[Rendered images with source text]
.....

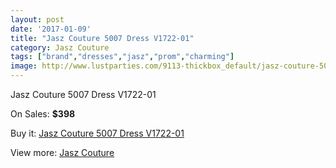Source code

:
 ```yaml
---
layout: post
date: '2017-01-09'
title: "Jasz Couture 5007 Dress V1722-01"
category: Jasz Couture
tags: ["brand","dresses","jasz","prom","charming"]
image: http://www.lustparties.com/9113-thickbox_default/jasz-couture-5007-dress-v1722-01.jpg
---
```

Jasz Couture 5007 Dress V1722-01

On Sales: **$398**
<a href="https://www.lustparties.com/en/jasz-couture/3179-jasz-couture-5007-dress-v1722-01.html"><amp-img layout="responsive" width="600" height="600" src="//www.lustparties.com/9113-thickbox_default/jasz-couture-5007-dress-v1722-01.jpg" alt="Jasz Couture 5007 Dress V1722-01 0" /></a>
<a href="https://www.lustparties.com/en/jasz-couture/3179-jasz-couture-5007-dress-v1722-01.html"><amp-img layout="responsive" width="600" height="600" src="//www.lustparties.com/9114-thickbox_default/jasz-couture-5007-dress-v1722-01.jpg" alt="Jasz Couture 5007 Dress V1722-01 1" /></a>
<a href="https://www.lustparties.com/en/jasz-couture/3179-jasz-couture-5007-dress-v1722-01.html"><amp-img layout="responsive" width="600" height="600" src="//www.lustparties.com/9115-thickbox_default/jasz-couture-5007-dress-v1722-01.jpg" alt="Jasz Couture 5007 Dress V1722-01 2" /></a>
<a href="https://www.lustparties.com/en/jasz-couture/3179-jasz-couture-5007-dress-v1722-01.html"><amp-img layout="responsive" width="600" height="600" src="//www.lustparties.com/9116-thickbox_default/jasz-couture-5007-dress-v1722-01.jpg" alt="Jasz Couture 5007 Dress V1722-01 3" /></a>

Buy it: [Jasz Couture 5007 Dress V1722-01](https://www.lustparties.com/en/jasz-couture/3179-jasz-couture-5007-dress-v1722-01.html "Jasz Couture 5007 Dress V1722-01")

View more: [Jasz Couture](https://www.lustparties.com/en/9-jasz-couture "Jasz Couture")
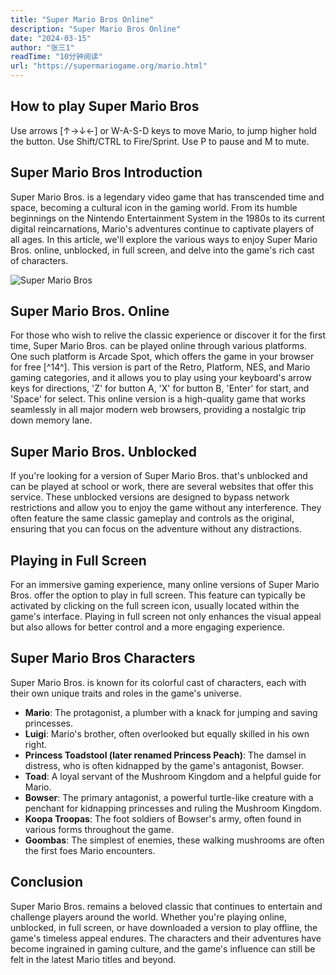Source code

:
 ```yaml
---
title: "Super Mario Bros Online"
description: "Super Mario Bros Online"
date: "2024-03-15"
author: "张三1"
readTime: "10分钟阅读"
url: "https://supermariogame.org/mario.html"
---
```


## How to play Super Mario Bros
Use arrows [↑→↓←] or W-A-S-D keys to move Mario, to jump higher hold the button.
Use Shift/CTRL to Fire/Sprint. Use P to pause and M to mute.

## Super Mario Bros Introduction
Super Mario Bros. is a legendary video game that has transcended time and space, becoming a cultural icon in the gaming world. From its humble beginnings on the Nintendo Entertainment System in the 1980s to its current digital reincarnations, Mario's adventures continue to captivate players of all ages. In this article, we'll explore the various ways to enjoy Super Mario Bros. online, unblocked, in full screen, and delve into the game's rich cast of characters.

![Super Mario Bros](https://eloutput.com/wp-content/uploads/2022/03/Super-Mario-Bros-1985.jpg.webp)

## Super Mario Bros. Online
For those who wish to relive the classic experience or discover it for the first time, Super Mario Bros. can be played online through various platforms. One such platform is Arcade Spot, which offers the game in your browser for free [^14^]. This version is part of the Retro, Platform, NES, and Mario gaming categories, and it allows you to play using your keyboard's arrow keys for directions, 'Z' for button A, 'X' for button B, 'Enter' for start, and 'Space' for select. This online version is a high-quality game that works seamlessly in all major modern web browsers, providing a nostalgic trip down memory lane.

## Super Mario Bros. Unblocked
If you're looking for a version of Super Mario Bros. that's unblocked and can be played at school or work, there are several websites that offer this service. These unblocked versions are designed to bypass network restrictions and allow you to enjoy the game without any interference. They often feature the same classic gameplay and controls as the original, ensuring that you can focus on the adventure without any distractions.

## Playing in Full Screen
For an immersive gaming experience, many online versions of Super Mario Bros. offer the option to play in full screen. This feature can typically be activated by clicking on the full screen icon, usually located within the game's interface. Playing in full screen not only enhances the visual appeal but also allows for better control and a more engaging experience.

## Super Mario Bros Characters
Super Mario Bros. is known for its colorful cast of characters, each with their own unique traits and roles in the game's universe.

- **Mario**: The protagonist, a plumber with a knack for jumping and saving princesses.
- **Luigi**: Mario's brother, often overlooked but equally skilled in his own right.
- **Princess Toadstool (later renamed Princess Peach)**: The damsel in distress, who is often kidnapped by the game's antagonist, Bowser.
- **Toad**: A loyal servant of the Mushroom Kingdom and a helpful guide for Mario.
- **Bowser**: The primary antagonist, a powerful turtle-like creature with a penchant for kidnapping princesses and ruling the Mushroom Kingdom.
- **Koopa Troopas**: The foot soldiers of Bowser's army, often found in various forms throughout the game.
- **Goombas**: The simplest of enemies, these walking mushrooms are often the first foes Mario encounters.

## Conclusion
Super Mario Bros. remains a beloved classic that continues to entertain and challenge players around the world. Whether you're playing online, unblocked, in full screen, or have downloaded a version to play offline, the game's timeless appeal endures. The characters and their adventures have become ingrained in gaming culture, and the game's influence can still be felt in the latest Mario titles and beyond.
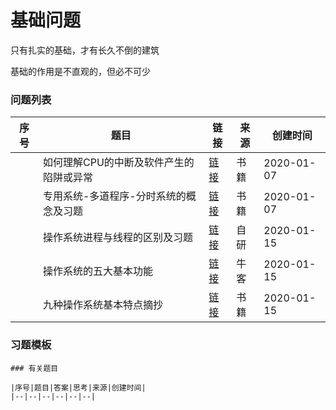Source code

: # 基础问题

只有扎实的基础，才有长久不倒的建筑

基础的作用是不直观的，但必不可少

### 问题列表

|序号|题目|链接|来源|创建时间|
|--|--|--|--|--|
||如何理解CPU的中断及软件产生的陷阱或异常|[链接](如何理解CPU的中断及软件产生的陷阱或异常)|书籍|2020-01-07|
||专用系统-多道程序-分时系统的概念及习题|[链接](专用系统-多道程序-分时系统的概念及习题)|书籍|2020-01-07|
||操作系统进程与线程的区别及习题|[链接](操作系统进程与线程的区别及习题)|自研|2020-01-15|
||操作系统的五大基本功能|[链接](操作系统的五大基本功能)|牛客|2020-01-15|
||九种操作系统基本特点摘抄|[链接](九种操作系统基本特点摘抄)|书籍|2020-01-15|

### 习题模板
```
### 有关题目

|序号|题目|答案|思考|来源|创建时间|
|--|--|--|--|--|--|
```
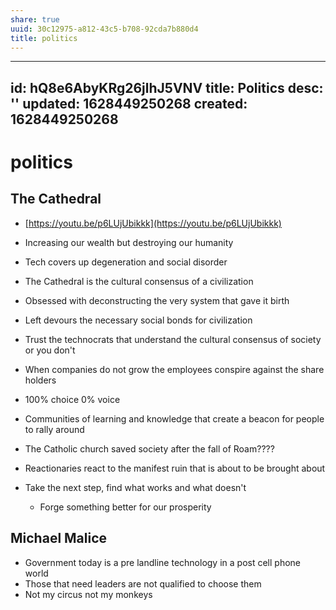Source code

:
 ```yaml
---
share: true
uuid: 30c12975-a812-43c5-b708-92cda7b880d4
title: politics
---
```

---
id: hQ8e6AbyKRg26jlhJ5VNV
title: Politics
desc: ''
updated: 1628449250268
created: 1628449250268
---
# politics
The Cathedral
-------------

*   [https://youtu.be/p6LUjUbikkk](https://youtu.be/p6LUjUbikkk)
    
*   Increasing our wealth but destroying our humanity
    
*   Tech covers up degeneration and social disorder
    
*   The Cathedral is the cultural consensus of a civilization
    
*   Obsessed with deconstructing the very system that gave it birth
    
*   Left devours the necessary social bonds for civilization
    
*   Trust the technocrats that understand the cultural consensus of society or you don't
    
*   When companies do not grow the employees conspire against the share holders
    
*   100% choice 0% voice
    
*   Communities of learning and knowledge that create a beacon for people to rally around
    
*   The Catholic church saved society after the fall of Roam????
    
*   Reactionaries react to the manifest ruin that is about to be brought about
    
*   Take the next step, find what works and what doesn't
    
    *   Forge something better for our prosperity

Michael Malice
--------------

*   Government today is a pre landline technology in a post cell phone world
*   Those that need leaders are not qualified to choose them
*   Not my circus not my monkeys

.....

__Activity__
Leave nothing out but the pictures when transcribing the records.

__Task response__
Source code

:
 ```yaml
---
layout: post
date: '2017-01-09'
title: "Jasz Couture 5007 Dress V1722-01"
category: Jasz Couture
tags: ["brand","dresses","jasz","prom","charming"]
image: http://www.lustparties.com/9113-thickbox_default/jasz-couture-5007-dress-v1722-01.jpg
---
```

Jasz Couture 5007 Dress V1722-01

On Sales: **$398**
<a href="https://www.lustparties.com/en/jasz-couture/3179-jasz-couture-5007-dress-v1722-01.html"><amp-img layout="responsive" width="600" height="600" src="//www.lustparties.com/9113-thickbox_default/jasz-couture-5007-dress-v1722-01.jpg" alt="Jasz Couture 5007 Dress V1722-01 0" /></a>
<a href="https://www.lustparties.com/en/jasz-couture/3179-jasz-couture-5007-dress-v1722-01.html"><amp-img layout="responsive" width="600" height="600" src="//www.lustparties.com/9114-thickbox_default/jasz-couture-5007-dress-v1722-01.jpg" alt="Jasz Couture 5007 Dress V1722-01 1" /></a>
<a href="https://www.lustparties.com/en/jasz-couture/3179-jasz-couture-5007-dress-v1722-01.html"><amp-img layout="responsive" width="600" height="600" src="//www.lustparties.com/9115-thickbox_default/jasz-couture-5007-dress-v1722-01.jpg" alt="Jasz Couture 5007 Dress V1722-01 2" /></a>
<a href="https://www.lustparties.com/en/jasz-couture/3179-jasz-couture-5007-dress-v1722-01.html"><amp-img layout="responsive" width="600" height="600" src="//www.lustparties.com/9116-thickbox_default/jasz-couture-5007-dress-v1722-01.jpg" alt="Jasz Couture 5007 Dress V1722-01 3" /></a>

Buy it: [Jasz Couture 5007 Dress V1722-01](https://www.lustparties.com/en/jasz-couture/3179-jasz-couture-5007-dress-v1722-01.html "Jasz Couture 5007 Dress V1722-01")

View more: [Jasz Couture](https://www.lustparties.com/en/9-jasz-couture "Jasz Couture")
Source code

:
 ```yaml
---
title: "Super Mario Bros Online"
description: "Super Mario Bros Online"
date: "2024-03-15"
author: "张三1"
readTime: "10分钟阅读"
url: "https://supermariogame.org/mario.html"
---
```


## How to play Super Mario Bros
Use arrows [↑→↓←] or W-A-S-D keys to move Mario, to jump higher hold the button.
Use Shift/CTRL to Fire/Sprint. Use P to pause and M to mute.

## Super Mario Bros Introduction
Super Mario Bros. is a legendary video game that has transcended time and space, becoming a cultural icon in the gaming world. From its humble beginnings on the Nintendo Entertainment System in the 1980s to its current digital reincarnations, Mario's adventures continue to captivate players of all ages. In this article, we'll explore the various ways to enjoy Super Mario Bros. online, unblocked, in full screen, and delve into the game's rich cast of characters.

![Super Mario Bros](https://eloutput.com/wp-content/uploads/2022/03/Super-Mario-Bros-1985.jpg.webp)

## Super Mario Bros. Online
For those who wish to relive the classic experience or discover it for the first time, Super Mario Bros. can be played online through various platforms. One such platform is Arcade Spot, which offers the game in your browser for free [^14^]. This version is part of the Retro, Platform, NES, and Mario gaming categories, and it allows you to play using your keyboard's arrow keys for directions, 'Z' for button A, 'X' for button B, 'Enter' for start, and 'Space' for select. This online version is a high-quality game that works seamlessly in all major modern web browsers, providing a nostalgic trip down memory lane.

## Super Mario Bros. Unblocked
If you're looking for a version of Super Mario Bros. that's unblocked and can be played at school or work, there are several websites that offer this service. These unblocked versions are designed to bypass network restrictions and allow you to enjoy the game without any interference. They often feature the same classic gameplay and controls as the original, ensuring that you can focus on the adventure without any distractions.

## Playing in Full Screen
For an immersive gaming experience, many online versions of Super Mario Bros. offer the option to play in full screen. This feature can typically be activated by clicking on the full screen icon, usually located within the game's interface. Playing in full screen not only enhances the visual appeal but also allows for better control and a more engaging experience.

## Super Mario Bros Characters
Super Mario Bros. is known for its colorful cast of characters, each with their own unique traits and roles in the game's universe.

- **Mario**: The protagonist, a plumber with a knack for jumping and saving princesses.
- **Luigi**: Mario's brother, often overlooked but equally skilled in his own right.
- **Princess Toadstool (later renamed Princess Peach)**: The damsel in distress, who is often kidnapped by the game's antagonist, Bowser.
- **Toad**: A loyal servant of the Mushroom Kingdom and a helpful guide for Mario.
- **Bowser**: The primary antagonist, a powerful turtle-like creature with a penchant for kidnapping princesses and ruling the Mushroom Kingdom.
- **Koopa Troopas**: The foot soldiers of Bowser's army, often found in various forms throughout the game.
- **Goombas**: The simplest of enemies, these walking mushrooms are often the first foes Mario encounters.

## Conclusion
Super Mario Bros. remains a beloved classic that continues to entertain and challenge players around the world. Whether you're playing online, unblocked, in full screen, or have downloaded a version to play offline, the game's timeless appeal endures. The characters and their adventures have become ingrained in gaming culture, and the game's influence can still be felt in the latest Mario titles and beyond.
Source code

: # 基础问题

只有扎实的基础，才有长久不倒的建筑

基础的作用是不直观的，但必不可少

### 问题列表

|序号|题目|链接|来源|创建时间|
|--|--|--|--|--|
||如何理解CPU的中断及软件产生的陷阱或异常|[链接](如何理解CPU的中断及软件产生的陷阱或异常)|书籍|2020-01-07|
||专用系统-多道程序-分时系统的概念及习题|[链接](专用系统-多道程序-分时系统的概念及习题)|书籍|2020-01-07|
||操作系统进程与线程的区别及习题|[链接](操作系统进程与线程的区别及习题)|自研|2020-01-15|
||操作系统的五大基本功能|[链接](操作系统的五大基本功能)|牛客|2020-01-15|
||九种操作系统基本特点摘抄|[链接](九种操作系统基本特点摘抄)|书籍|2020-01-15|

### 习题模板
```
### 有关题目

|序号|题目|答案|思考|来源|创建时间|
|--|--|--|--|--|--|
```
Source code

:
 ```yaml
---
share: true
uuid: 30c12975-a812-43c5-b708-92cda7b880d4
title: politics
---
```

---
id: hQ8e6AbyKRg26jlhJ5VNV
title: Politics
desc: ''
updated: 1628449250268
created: 1628449250268
---
# politics
The Cathedral
-------------

*   [https://youtu.be/p6LUjUbikkk](https://youtu.be/p6LUjUbikkk)
    
*   Increasing our wealth but destroying our humanity
    
*   Tech covers up degeneration and social disorder
    
*   The Cathedral is the cultural consensus of a civilization
    
*   Obsessed with deconstructing the very system that gave it birth
    
*   Left devours the necessary social bonds for civilization
    
*   Trust the technocrats that understand the cultural consensus of society or you don't
    
*   When companies do not grow the employees conspire against the share holders
    
*   100% choice 0% voice
    
*   Communities of learning and knowledge that create a beacon for people to rally around
    
*   The Catholic church saved society after the fall of Roam????
    
*   Reactionaries react to the manifest ruin that is about to be brought about
    
*   Take the next step, find what works and what doesn't
    
    *   Forge something better for our prosperity

Michael Malice
--------------

*   Government today is a pre landline technology in a post cell phone world
*   Those that need leaders are not qualified to choose them
*   Not my circus not my monkeys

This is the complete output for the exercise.